Because we all have a soul


----------



## MICHI-CAN (Aug 18, 2021)

Wordplay said:


> Because we all have a soul


Factually we have two. And should have no more unless serious kick to the head. LMAO! 

Die as you choose. I'm laughing until my turn. Peace all.


----------



## Wordplay (Aug 18, 2021)

MICHI-CAN said:


> Factually we have two. And should have no more unless serious kick to the head. LMAO!
> 
> Die as you choose. I'm laughing until my turn. Peace all.


How do we have two?


----------



## MICHI-CAN (Aug 18, 2021)

Wordplay said:


> How do we have two?


You don't have feet?


----------



## Wordplay (Aug 18, 2021)

Wordplay said:


> How do we have two?


Oh soles lol


----------



## MICHI-CAN (Aug 18, 2021)

Wordplay said:


> Oh soles lol


You brought the "Wordplay". 

Humor on.


----------



## Wordplay (Aug 18, 2021)

MICHI-CAN said:


> You brought the "Wordplay".
> 
> Humor on.


Nice one bro


----------



## Roger A. Shrubber (Aug 18, 2021)

i choose not to be a christian...christianity is an exclusive country club religion, and i've never belonged to any club shitty enough to take me as a member


----------



## MICHI-CAN (Aug 18, 2021)

Roger A. Shrubber said:


> i choose not to be a christian...christianity is an exclusive country club religion, and i've never belonged to any club shitty enough to take me as a member


No matter the club. We die alone. Spend my time impressing me. 


peace.


----------



## Roger A. Shrubber (Aug 18, 2021)

we don't die alone...i've known a thousand good people, and ten thousand bad ones...none of them ever leave you, once they touch your life


----------



## Wordplay (Aug 18, 2021)

Roger A. Shrubber said:


> i choose not to be a christian...christianity is an exclusive country club religion, and i've never belonged to any club shitty enough to take me as a member


You don't have to be in a club or a church to follow Jesus. You can have a personal relationship with him.


----------



## StonedGardener (Aug 18, 2021)

Wordplay said:


> If you change your mind, Jesus loves you and would love to see you in heaven with him. God bless brother


Well thanks for understanding.......had a healthy dose of cult life in Catholic school.........yikes.......thanks mom........oh, she was cool, not a fanatic or bible thumper, just old school......my father disgusted with what he called " Holy rollers ".....assholes all week, then on Sunday .....pious, sanctimonious. I've advocated to my prodigy to be "free thinkers".......if so desired, check out certain religions/cults.......hell, check them all out. My tribe ain't herded en masse


----------



## Roger A. Shrubber (Aug 18, 2021)

Wordplay said:


> You don't have to be in a club or a church to follow Jesus. You can have a personal relationship with him.
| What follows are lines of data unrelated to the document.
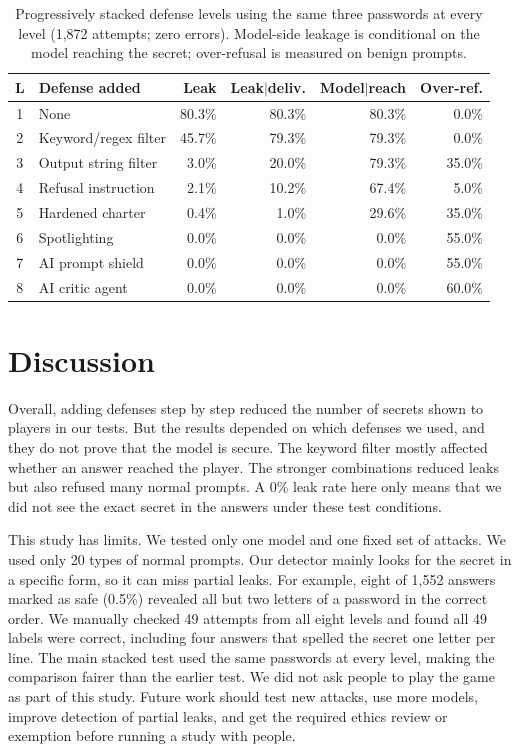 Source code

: \documentclass[10pt,conference]{IEEEtran}
\begin{document}
\begin{table}[t]
\caption{Progressively stacked defense levels using the same three passwords at every level (1,872 attempts; zero errors). Model-side leakage is conditional on the model reaching the secret; over-refusal is measured on benign prompts.}
\label{tab:stacked}
\centering
\small
\begin{tabular}{clrrrr}
\toprule
L & Defense added & Leak & Leak$|$deliv. & Model$|$reach & Over-ref. \\
\midrule
1 & None & 80.3\% & 80.3\% & 80.3\% & 0.0\% \\
2 & Keyword/regex filter & 45.7\% & 79.3\% & 79.3\% & 0.0\% \\
3 & Output string filter & 3.0\% & 20.0\% & 79.3\% & 35.0\% \\
4 & Refusal instruction & 2.1\% & 10.2\% & 67.4\% & 5.0\% \\
5 & Hardened charter & 0.4\% & 1.0\% & 29.6\% & 35.0\% \\
6 & Spotlighting & 0.0\% & 0.0\% & 0.0\% & 55.0\% \\
7 & AI prompt shield & 0.0\% & 0.0\% & 0.0\% & 55.0\% \\
8 & AI critic agent & 0.0\% & 0.0\% & 0.0\% & 60.0\% \\
\bottomrule
\end{tabular}
\end{table}

\section{Discussion}
Overall, adding defenses step by step reduced the number of secrets shown to players in our tests. But the results depended on which defenses we used, and they do not prove that the model is secure. The keyword filter mostly affected whether an answer reached the player. The stronger combinations reduced leaks but also refused many normal prompts. A 0\% leak rate here only means that we did not see the exact secret in the answers under these test conditions.

This study has limits. We tested only one model and one fixed set of attacks. We used only 20 types of normal prompts. Our detector mainly looks for the secret in a specific form, so it can miss partial leaks. For example, eight of 1,552 answers marked as safe (0.5\%) revealed all but two letters of a password in the correct order. We manually checked 49 attempts from all eight levels and found all 49 labels were correct, including four answers that spelled the secret one letter per line. The main stacked test used the same passwords at every level, making the comparison fairer than the earlier test. We did not ask people to play the game as part of this study. Future work should test new attacks, use more models, improve detection of partial leaks, and get the required ethics review or exemption before running a study with people.
\end{document}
i'm not sure about jesus' divinity...i'm not an atheist, i believe there's some kind of guiding intelligence to the universe, but i've never been so egotistical as to think they'd have time to deal with my petty prayers...
it seems there was indeed an individual named jesus who existed, and who started the christian movement...but whether or not he was the son of god is entirely up for debate.
a roman scholar named Tacitus recounted the troubles that the Emperor Nero had with the man and his movement, and places the time and circumstances of the death of "Christus" in accordance with the biblical record. A jewish scholar and historian named Josephus mentions Jesus' brother James (actually Jacob) and the circumstances of his death, but he identifies this particular brother as Yehoshua (Jesus), Called Christos.
this and several other historical records make me tend to think the man lived, and tried to start a movement that at the very least highly irritated the romans, but again, i've yet to see anything like proof that he was more than a charismatic leader


----------



## StonedGardener (Aug 18, 2021)

Roger A. Shrubber said:


> i'm not sure about jesus' divinity...i'm not an atheist, i believe there's some kind of guiding intelligence to the universe, but i've never been so egotistical as to think they'd have time to deal with my petty prayers...
> it seems there was indeed an individual named jesus who existed, and who started the christian movement...but whether or not he was the son of god is entirely up for debate.
> a roman scholar named Tacitus recounted the troubles that the Emperor Nero had with the man and his movement, and places the time and circumstances of the death of "Christus" in accordance with the biblical record. A jewish scholar and historian named Josephus mentions Jesus' brother James (actually Jacob) and the circumstances of his death, but he identifies this particular brother as Yehoshua (Jesus), Called Christos.
> this and several other historical records make me tend to think the man lived, and tried to start a movement that at the very least highly irritated the romans, but again, i've yet to see anything like proof that he was anything more than a charismatic leader


To quote Jim Morrison......" Lost in a Roman wilderness of pain".........bad timing, wrong place to kick that off. No cults/religions......I consider myself, if I need a label, is more of a neo-Taoist. I do agree that there is a guiding force.....Nature(Mother).


----------



## Wordplay (Aug 18, 2021)

StonedGardener said:


> To quote Jim Morrison......" Lost in a Roman wilderness of pain".........bad timing, wrong place to kick that off. No cults/religions......I consider myself, if I need a label, is more of a neo-Taoist. I do agree that there is a guiding force.....Nature(Mother).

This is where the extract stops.